By virtue of these features, it is possible to allow the passage of a through-element that is relatively bulky, namely having a diameter of up to 3io, while avoiding the concentrations of strains in the sealing membrane around the through-element. Indeed, this very symmetrical design of the sealing membrane makes it possible to stress the different corrugations in a fairly balanced way to take up the deformations caused by the thermal and mechanical stresses. Furthermore, by providing a symmetrical zone of the thermally insulating barrier with dimensions of 9io by 9io, this structure is relatively easy to connect to the adjacent zones of the tank wall, in particular when the latter are formed by insulating panels with dimensions of 3io by 9io. Finally, by providing a zone of the sealing membrane with dimensions of 7io by 7io that is symmetrical and concentric with the zone of the thermally insulating barrier, this structure creates an offset between the edges of the insulating panels and the edges of the corrugated metal sheets of the sealing membrane, which also simplifies the connection to the adjacent zones of the tank wall, where it is generally necessary for a corrugated metal sheet to overlap several insulating panels.
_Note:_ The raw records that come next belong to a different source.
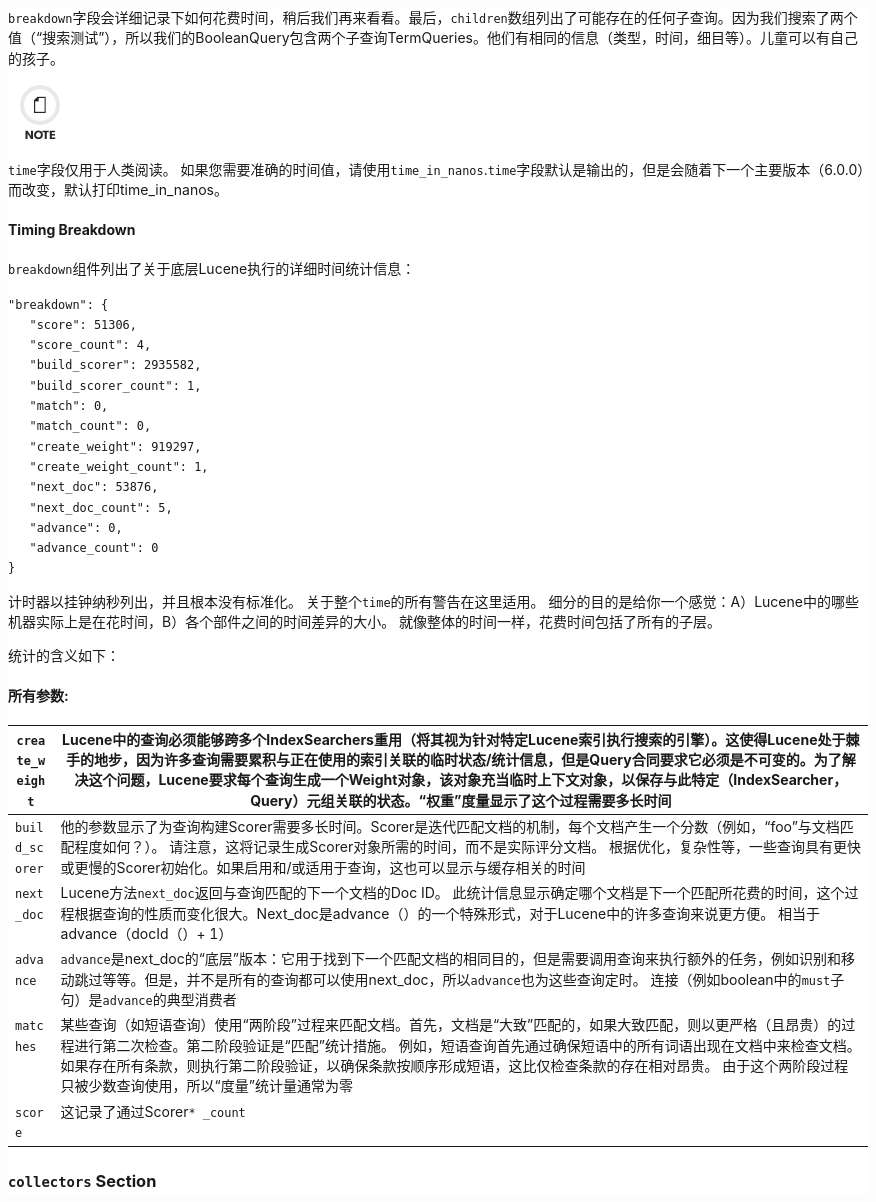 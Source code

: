 `breakdown`字段会详细记录下如何花费时间，稍后我们再来看看。最后，`children`数组列出了可能存在的任何子查询。因为我们搜索了两个值（“搜索测试”），所以我们的BooleanQuery包含两个子查询TermQueries。他们有相同的信息（类型，时间，细目等）。儿童可以有自己的孩子。

![Note](/images/icons/note.png)

`time`字段仅用于人类阅读。 如果您需要准确的时间值，请使用`time_in_nanos`.`time`字段默认是输出的，但是会随着下一个主要版本（6.0.0）而改变，默认打印time_in_nanos。

#### Timing Breakdown

`breakdown`组件列出了关于底层Lucene执行的详细时间统计信息：    
    
    "breakdown": {
       "score": 51306,
       "score_count": 4,
       "build_scorer": 2935582,
       "build_scorer_count": 1,
       "match": 0,
       "match_count": 0,
       "create_weight": 919297,
       "create_weight_count": 1,
       "next_doc": 53876,
       "next_doc_count": 5,
       "advance": 0,
       "advance_count": 0
    }

计时器以挂钟纳秒列出，并且根本没有标准化。 关于整个`time`的所有警告在这里适用。 细分的目的是给你一个感觉：A）Lucene中的哪些机器实际上是在花时间，B）各个部件之间的时间差异的大小。 就像整体的时间一样，花费时间包括了所有的子层。

统计的含义如下：

#### 所有参数:

`create_weight`|Lucene中的查询必须能够跨多个IndexSearchers重用（将其视为针对特定Lucene索引执行搜索的引擎）。这使得Lucene处于棘手的地步，因为许多查询需要累积与正在使用的索引关联的临时状态/统计信息，但是Query合同要求它必须是不可变的。为了解决这个问题，Lucene要求每个查询生成一个Weight对象，该对象充当临时上下文对象，以保存与此特定（IndexSearcher，Query）元组关联的状态。“权重”度量显示了这个过程需要多长时间   
---|---    
`build_scorer`| 他的参数显示了为查询构建Scorer需要多长时间。Scorer是迭代匹配文档的机制，每个文档产生一个分数（例如，“foo”与文档匹配程度如何？）。 请注意，这将记录生成Scorer对象所需的时间，而不是实际评分文档。 根据优化，复杂性等，一些查询具有更快或更慢的Scorer初始化。如果启用和/或适用于查询，这也可以显示与缓存相关的时间   
`next_doc`| Lucene方法`next_doc`返回与查询匹配的下一个文档的Doc ID。 此统计信息显示确定哪个文档是下一个匹配所花费的时间，这个过程根据查询的性质而变化很大。Next_doc是advance（）的一个特殊形式，对于Lucene中的许多查询来说更方便。 相当于advance（docId（）+ 1） 
`advance`| `advance`是next_doc的“底层”版本：它用于找到下一个匹配文档的相同目的，但是需要调用查询来执行额外的任务，例如识别和移动跳过等等。但是，并不是所有的查询都可以使用next_doc，所以`advance`也为这些查询定时。 连接（例如boolean中的`must`子句）是`advance`的典型消费者
`matches`| 某些查询（如短语查询）使用“两阶段”过程来匹配文档。首先，文档是“大致”匹配的，如果大致匹配，则以更严格（且昂贵）的过程进行第二次检查。第二阶段验证是“匹配”统计措施。 例如，短语查询首先通过确保短语中的所有词语出现在文档中来检查文档。如果存在所有条款，则执行第二阶段验证，以确保条款按顺序形成短语，这比仅检查条款的存在相对昂贵。 由于这个两阶段过程只被少数查询使用，所以“度量”统计量通常为零
`score`| 这记录了通过Scorer`* _count` |评分特定文档所花费的时间 记录特定方法的调用次数。 例如``next_doc_count“：2，`表示在两个不同的文档上调用了`nextDoc（）`方法。 这可以用来通过比较不同查询组件之间的计数来帮助判断选择性查询的方式。  
  
### `collectors` Section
The link parts which are disposed in the square window between the metal plate to whose inner edges they are welded and the through-element to which they are tightly linked can be arranged in many ways.
In one embodiment, these link parts comprise a tray parallel to the bearing wall linked to the periphery of the through-element and extending around the main body at the same level at the inner face of the ring, and closure plates whose inner edges are welded onto this tray. Other configurations are possible to produce the sealing around the through-element, for example by means of a flange borne by the through-element and whose downward-facing edge is welded onto one or more metal closure plates surrounding the through-element. A sealed link using such a flange between a metal membrane and a rod passing through this membrane is for example illustrated in FR-A-2973098 or FR-A−2413260.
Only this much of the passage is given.